Date le dibattute tematiche sociali di cui si fa spesso portavoce, la deputata Laura Boldrini è stata spesso bersaglio di feroci attacchi online per le sue posizioni in ambito di politiche di immigrazione e parità di genere. Fece scalpore la sua decisione, dopo anni di abusi in rete, di denunciare i suoi aggressori virtuali. Nel 2018, era a fianco di Segre nell’istituire la commissione monocamerale contro l’incitamento all’odio, anche se già nel 2016 aveva tentato di portare la questione in Parlamento con la Commissione Jo Cox sull’intolleranza, la xenofobia, il razzismo e i fenomeni di odio. Più recentemente, il 10 marzo 2021, Boldrini ha presentato alla Camera una proposta di legge che si propone di stabilire pesanti sanzioni contro i gestori di siti che non rimuovono contenuti d’odio dalle loro pagine web. Con i soldi delle sanzioni, si prevede di finanziare un fondo per le scuole e attivare iniziative di prevenzione e educazione digitale.

Ma la componente sociale, cosi come quella istituzionale, da sole non bastano. “Data la complessità e capillarità del fenomeno, le forme di resistenza devono esistere in ambito educativo, culturale e normativo, cooptando le diverse parti del sistema, compresi politici, media e grandi società dei social media”, conclude Belluati. “La responsabilizzazione deve avvenire in tutti i pezzi del sistema pubblico, a livello locale, nazionale e sovranazionale. Se questo incastro non avviene, tutti gli sforzi rischiano di essere depotenziati. Tutti siamo parte in commedia: noi ricercatori che studiamo questi fenomeni, il mondo dell’informazione che dà visibilità, il sapere sociotecnico che costruisce infrastrutture e quello istituzionale che deve regolamentare.”

Rimane la questione della sensibilizzazione culturale al fenomeno: come fare, quindi, a produrre una cultura che contrasti l’odio invece che generarlo. Potenzialmente, i grandi movimenti sociali che sono in prima linea nella lotta alle discriminazioni sulla base di sesso, razza e orientamento sessuale avrebbero la capacità di stimolare una campagna di sensibilizzazione dal basso capace di generare la trasformazione culturale necessaria a contrastare le diverse forme di hate speech online.

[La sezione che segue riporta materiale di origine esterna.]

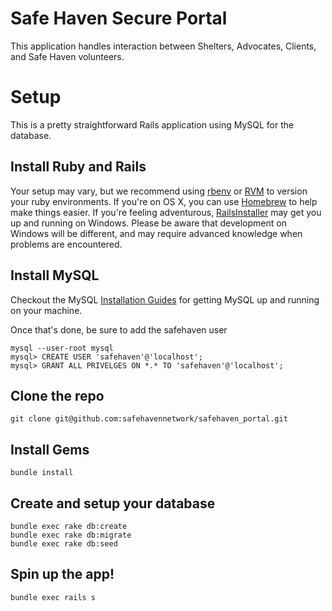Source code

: # Safe Haven Secure Portal

This application handles interaction between Shelters, Advocates, Clients, and Safe Haven volunteers.

# Setup

This is a pretty straightforward Rails application using MySQL for the database.

## Install Ruby and Rails

Your setup may vary, but we recommend using [rbenv](https://github.com/sstephenson/rbenv) or [RVM](https://rvm.io/) to version your ruby environments.  If you're on OS X, you can use [Homebrew](http://brew.sh/) to help make things easier.  If you're feeling adventurous, [RailsInstaller](http://railsinstaller.org/en) may get you up and running on Windows.  Please be aware that development on Windows will be different, and may require advanced knowledge when problems are encountered.


## Install MySQL

Checkout the MySQL [Installation Guides](http://dev.mysql.com/doc/refman/5.7/en/installing.html) for getting MySQL up and running on your machine.

Once that's done, be sure to add the safehaven user
```
mysql --user-root mysql
mysql> CREATE USER 'safehaven'@'localhost';
mysql> GRANT ALL PRIVELGES ON *.* TO 'safehaven'@'localhost';
```

## Clone the repo
```
git clone git@github.com:safehavennetwork/safehaven_portal.git
```

## Install Gems
```
bundle install
```

## Create and setup your database
```
bundle exec rake db:create
bundle exec rake db:migrate
bundle exec rake db:seed
```

## Spin up the app!
```
bundle exec rails s
```
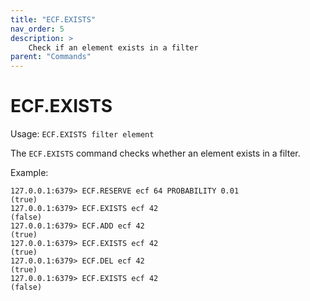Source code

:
 ```yaml
---
title: "ECF.EXISTS"
nav_order: 5
description: >
    Check if an element exists in a filter
parent: "Commands"
---
```


# ECF.EXISTS

Usage: `ECF.EXISTS filter element`

The `ECF.EXISTS` command checks whether an element exists in a filter.

Example:
```
127.0.0.1:6379> ECF.RESERVE ecf 64 PROBABILITY 0.01
(true)
127.0.0.1:6379> ECF.EXISTS ecf 42
(false)
127.0.0.1:6379> ECF.ADD ecf 42
(true)
127.0.0.1:6379> ECF.EXISTS ecf 42
(true)
127.0.0.1:6379> ECF.DEL ecf 42
(true)
127.0.0.1:6379> ECF.EXISTS ecf 42
(false)
```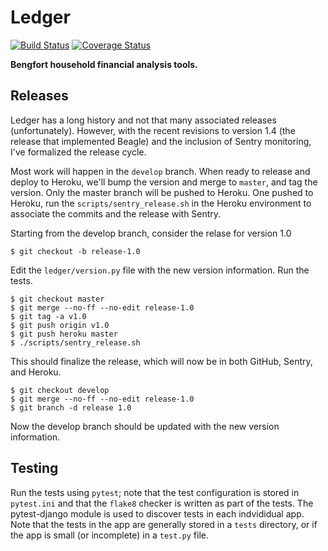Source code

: # Ledger

[![Build Status](https://travis-ci.com/bbengfort/ledger.svg?branch=master)](https://travis-ci.com/bbengfort/ledger)
[![Coverage Status](https://coveralls.io/repos/github/bbengfort/ledger/badge.svg?branch=master)](https://coveralls.io/github/bbengfort/ledger?branch=master)

**Bengfort household financial analysis tools.**

## Releases

Ledger has a long history and not that many associated releases (unfortunately). However, with the recent revisions to version 1.4 (the release that implemented Beagle) and the inclusion of Sentry monitoring, I've formalized the release cycle.

Most work will happen in the `develop` branch. When ready to release and deploy to Heroku, we'll bump the version and merge to `master`, and tag the version. Only the master branch will be pushed to Heroku. One pushed to Heroku, run the `scripts/sentry_release.sh` in the Heroku environment to associate the commits and the release with Sentry.

Starting from the develop branch, consider the relase for version 1.0

```
$ git checkout -b release-1.0
```

Edit the `ledger/version.py` file with the new version information. Run the tests.

```
$ git checkout master
$ git merge --no-ff --no-edit release-1.0
$ git tag -a v1.0
$ git push origin v1.0
$ git push heroku master
$ ./scripts/sentry_release.sh
```

This should finalize the release, which will now be in both GitHub, Sentry, and Heroku.

```
$ git checkout develop
$ git merge --no-ff --no-edit release-1.0
$ git branch -d release 1.0
```

Now the develop branch should be updated with the new version information.

## Testing

Run the tests using `pytest`; note that the test configuration is stored in `pytest.ini` and that the `flake8` checker is written as part of the tests. The pytest-django module is used to discover tests in each indvididual app. Note that the tests in the app are generally stored in a `tests` directory, or if the app is small (or incomplete) in a `test.py` file.
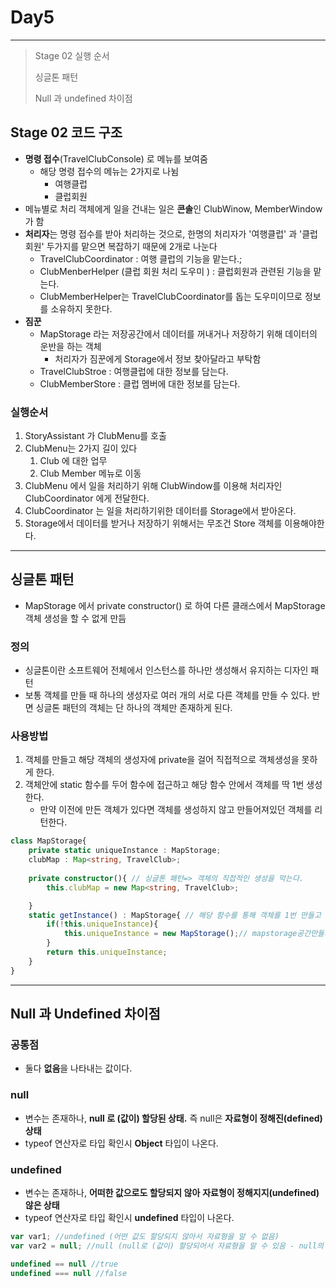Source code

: # Day5

---

>Stage 02 실행 순서 
>
>싱글톤 패턴
>
>Null 과 undefined 차이점 

## Stage 02 코드 구조

- **명령 접수**(TravelClubConsole) 로 메뉴를 보여줌 
  - 해당 명령 접수의 메뉴는 2가지로 나뉨
    - 여행클럽
    - 클럽회원
- 메뉴별로 처리 객체에게 일을 건내는 일은 **콘솔**인 ClubWinow, MemberWindow가 함 
- **처리자**는 명령 접수를 받아 처리하는 것으로,  한명의 처리자가 '여행클럽' 과 '클럽회원' 두가지를 맡으면 복잡하기 때문에 2개로 나눈다
  - TravelClubCoordinator : 여행 클럽의 기능을 맡는다.;
  - ClubMenberHelper (클럽 회원 처리 도우미 ) : 클럽회원과 관련된 기능을 맡는다.
  - ClubMemberHelper는 TravelClubCoordinator를 돕는 도우미이므로 정보를 소유하지 못한다. 
- **짐꾼** 
  - MapStorage 라는 저장공간에서 데이터를 꺼내거나 저장하기 위해 데이터의 운반을 하는 객체
    - 처리자가 짐꾼에게 Storage에서 정보 찾아달라고 부탁함 
  - TravelClubStroe : 여행클럽에 대한 정보를 담는다. 
  - ClubMemberStore : 클럽 멤버에 대한 정보를 담는다. 

### 실행순서

1. StoryAssistant 가 ClubMenu를 호출
2. ClubMenu는 2가지 길이 있다
   1. Club 에 대한 업무
   2. Club Member 메뉴로 이동
3. ClubMenu 에서 일을 처리하기 위해 ClubWindow를 이용해 처리자인 ClubCoordinator 에게 전달한다. 
4. ClubCoordinator 는 일을 처리하기위한 데이터를 Storage에서 받아온다. 
5. Storage에서 데이터를 받거나 저장하기 위해서는 무조건 Store 객체를 이용해야한다. 

---

## 싱글톤 패턴 

- MapStorage 에서 private constructor() 로 하여 다른 클래스에서 MapStorage 객체 생성을 할 수 없게 만듬 

### 정의

- 싱글톤이란 소프트웨어 전체에서 인스턴스를 하나만 생성해서 유지하는 디자인 패턴
- 보통 객체를 만들 때 하나의 생성자로 여러 개의 서로 다른 객체를 만들 수 있다. 반면 싱글톤 패턴의 객체는 단 하나의 객체만 존재하게 된다. 

### 사용방법

1. 객체를 만들고 해당 객체의 생성자에 private을 걸어 직접적으로 객체생성을 못하게 한다. 
2. 객체안에 static 함수를 두어 함수에 접근하고 해당 함수 안에서 객체를 딱 1번 생성한다. 
   - 만약 이전에 만든 객체가 있다면 객체를 생성하지 않고 만들어져있던 객체를 리턴한다. 

```typescript
class MapStorage{
    private static uniqueInstance : MapStorage;
    clubMap : Map<string, TravelClub>;
    
    private constructor(){ // 싱글톤 패턴=> 객체의 직접적인 생성을 막는다. 
        this.clubMap = new Map<string, TravelClub>;

    }
    static getInstance() : MapStorage{ // 해당 함수를 통해 객체를 1번 만들고 이용할 수 있다. 
        if(!this.uniqueInstance){
            this.uniqueInstance = new MapStorage();// mapstorage공간만들기
        }
        return this.uniqueInstance;
    }
}
```

---

## Null 과 Undefined 차이점

### 공통점

- 둘다 **없음**을 나타내는 값이다. 

### null

- 변수는 존재하나, **null 로 (값이) 할당된 상태.** 즉 null은 **자료형이 정해진(defined) 상태**
- typeof 연산자로 타입 확인시 **Object** 타입이 나온다. 

### undefined

- 변수는 존재하나, **어떠한 값으로도 할당되지 않아** **자료형이 정해지지(undefined) 않은 상태**
- typeof 연산자로 타입 확인시 **undefined** 타입이 나온다. 

```javascript
var var1; //undefined (어떤 값도 할당되지 않아서 자료형을 알 수 없음)
var var2 = null; //null (null로 (값이) 할당되어서 자료형을 알 수 있음 - null의 자료형은 object)

undefined == null //true
undefined === null //false
```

Ma in Italia manca un movimento intersezionale capace di prendere in carico le istanze dei diversi gruppi minoritari e riunirle sotto un’unica voce: finché le lotte femministe, antirazziali e LGBT+ rimarranno separate, anche la campagna di contrasto all’hate speech online resterà incagliata. 

Eppure, la complessità dei fenomeni di hate speech e il ruolo che hanno giocato nel dipanarsi degli eventi storici raccontano di un fenomeno di ampie dimensioni che rischia di produrre voragini dentro i nostri sistemi societari: un’emergenza che non ci è più concesso di ignorare. Una democrazia i cui sistemi di partecipazione sono inibiti da fenomeni sistemici di discriminazione rischia di diventare l’ombra di sé stessa. Così l’incitamento all’odio e la diffusione di stereotipi e disinformazione in nome di falsi dei di libertà, rischiano di trasformare i social media in campi di coltivazione demagogici pronti a sfamare l’ombra distorta della democrazia per darla in pasto a partiti e gruppi politici che sfruttano retoriche populiste per radicalizzare l’elettorato.